Dataset records -
****************
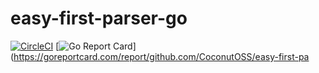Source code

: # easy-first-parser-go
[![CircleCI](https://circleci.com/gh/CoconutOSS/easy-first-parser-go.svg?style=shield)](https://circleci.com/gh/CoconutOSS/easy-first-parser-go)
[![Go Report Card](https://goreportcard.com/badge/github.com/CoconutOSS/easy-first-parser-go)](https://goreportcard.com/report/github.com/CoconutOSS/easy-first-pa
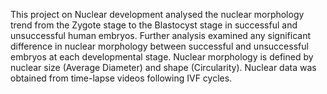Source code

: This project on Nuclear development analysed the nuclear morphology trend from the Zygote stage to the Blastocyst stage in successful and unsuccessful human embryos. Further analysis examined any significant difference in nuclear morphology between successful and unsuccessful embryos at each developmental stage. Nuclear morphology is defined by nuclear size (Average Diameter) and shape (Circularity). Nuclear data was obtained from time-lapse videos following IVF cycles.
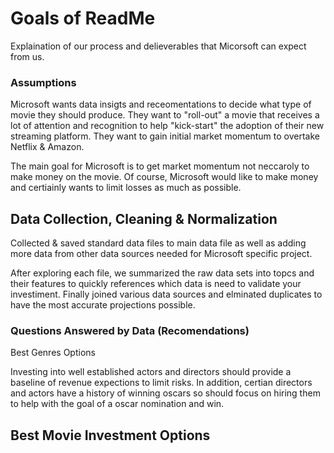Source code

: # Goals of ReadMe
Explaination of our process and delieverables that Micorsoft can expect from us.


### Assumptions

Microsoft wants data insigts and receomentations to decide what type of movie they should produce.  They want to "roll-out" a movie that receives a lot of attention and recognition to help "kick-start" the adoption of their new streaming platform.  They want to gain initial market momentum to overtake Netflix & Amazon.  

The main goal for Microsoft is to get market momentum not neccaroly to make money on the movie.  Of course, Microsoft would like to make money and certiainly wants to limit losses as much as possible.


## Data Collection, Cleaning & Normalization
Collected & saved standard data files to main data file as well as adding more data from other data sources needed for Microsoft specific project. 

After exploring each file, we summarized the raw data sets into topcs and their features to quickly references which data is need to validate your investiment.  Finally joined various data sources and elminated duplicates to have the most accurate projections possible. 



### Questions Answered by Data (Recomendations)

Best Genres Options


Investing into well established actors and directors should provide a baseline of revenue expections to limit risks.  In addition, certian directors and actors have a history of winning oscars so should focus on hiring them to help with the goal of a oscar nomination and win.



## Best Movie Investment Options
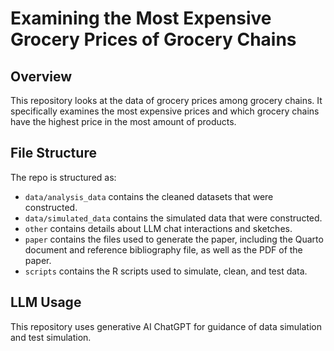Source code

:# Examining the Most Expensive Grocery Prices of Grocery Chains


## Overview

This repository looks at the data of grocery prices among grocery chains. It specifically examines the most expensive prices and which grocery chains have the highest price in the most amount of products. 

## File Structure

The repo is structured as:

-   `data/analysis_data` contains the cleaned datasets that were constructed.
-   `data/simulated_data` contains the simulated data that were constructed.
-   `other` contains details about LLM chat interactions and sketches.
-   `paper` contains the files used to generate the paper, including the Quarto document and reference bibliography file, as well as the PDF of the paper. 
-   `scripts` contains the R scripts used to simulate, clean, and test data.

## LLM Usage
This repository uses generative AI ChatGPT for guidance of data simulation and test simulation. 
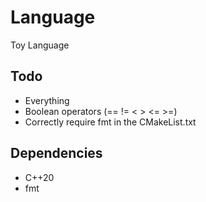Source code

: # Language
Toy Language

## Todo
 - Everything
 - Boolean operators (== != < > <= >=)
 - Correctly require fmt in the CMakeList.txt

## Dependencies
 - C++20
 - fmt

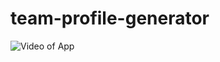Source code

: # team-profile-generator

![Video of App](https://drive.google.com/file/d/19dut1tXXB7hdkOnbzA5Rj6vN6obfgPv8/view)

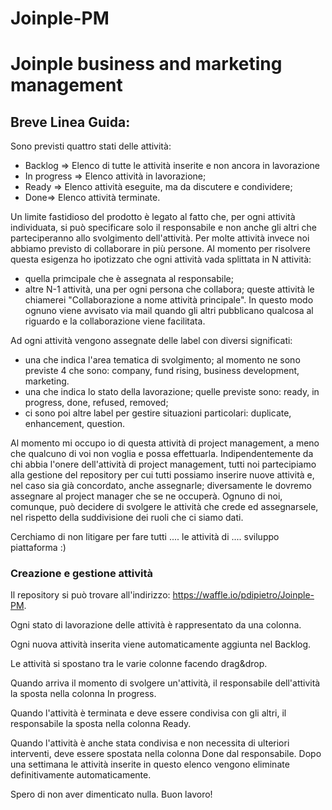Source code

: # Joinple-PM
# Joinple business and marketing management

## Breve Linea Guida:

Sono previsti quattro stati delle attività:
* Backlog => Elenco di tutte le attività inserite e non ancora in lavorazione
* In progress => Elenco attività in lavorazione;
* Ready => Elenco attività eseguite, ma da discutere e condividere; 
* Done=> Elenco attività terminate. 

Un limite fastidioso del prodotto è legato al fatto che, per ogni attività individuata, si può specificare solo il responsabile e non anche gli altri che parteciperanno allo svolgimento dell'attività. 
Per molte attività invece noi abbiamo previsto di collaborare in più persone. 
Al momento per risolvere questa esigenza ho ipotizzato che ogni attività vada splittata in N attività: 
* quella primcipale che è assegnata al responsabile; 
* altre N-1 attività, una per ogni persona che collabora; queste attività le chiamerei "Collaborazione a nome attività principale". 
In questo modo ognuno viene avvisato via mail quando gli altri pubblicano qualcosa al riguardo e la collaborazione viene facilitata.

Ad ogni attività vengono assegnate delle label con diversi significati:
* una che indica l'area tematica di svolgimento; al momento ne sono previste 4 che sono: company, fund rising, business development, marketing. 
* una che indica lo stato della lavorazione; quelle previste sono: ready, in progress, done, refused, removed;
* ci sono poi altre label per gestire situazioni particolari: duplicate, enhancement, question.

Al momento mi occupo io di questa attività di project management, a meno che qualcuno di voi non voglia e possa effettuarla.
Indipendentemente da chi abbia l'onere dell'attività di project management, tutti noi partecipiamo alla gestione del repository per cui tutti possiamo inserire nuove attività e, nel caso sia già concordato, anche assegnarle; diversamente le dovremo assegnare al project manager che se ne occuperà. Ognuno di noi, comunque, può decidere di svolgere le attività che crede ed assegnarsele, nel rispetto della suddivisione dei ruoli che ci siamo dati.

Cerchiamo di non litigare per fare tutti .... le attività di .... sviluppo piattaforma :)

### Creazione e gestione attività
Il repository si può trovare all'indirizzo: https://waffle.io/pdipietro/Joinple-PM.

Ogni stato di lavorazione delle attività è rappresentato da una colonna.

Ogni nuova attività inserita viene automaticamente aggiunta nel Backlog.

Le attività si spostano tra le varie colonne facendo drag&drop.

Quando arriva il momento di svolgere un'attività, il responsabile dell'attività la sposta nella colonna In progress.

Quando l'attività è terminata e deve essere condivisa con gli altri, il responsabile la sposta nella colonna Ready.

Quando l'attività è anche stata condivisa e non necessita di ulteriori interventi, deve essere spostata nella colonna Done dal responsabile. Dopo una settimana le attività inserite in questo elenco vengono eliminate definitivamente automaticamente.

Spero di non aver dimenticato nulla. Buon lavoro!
****************
Your objective - The entries above hold the needed span. Transcribe exactly the lines from the one with "Ogni nuova attività" to the one with "Quando l'attività è terminata", both included.

Exercise solution -
Ogni nuova attività inserita viene automaticamente aggiunta nel Backlog.

Le attività si spostano tra le varie colonne facendo drag&drop.

Quando arriva il momento di svolgere un'attività, il responsabile dell'attività la sposta nella colonna In progress.

Quando l'attività è terminata e deve essere condivisa con gli altri, il responsabile la sposta nella colonna Ready.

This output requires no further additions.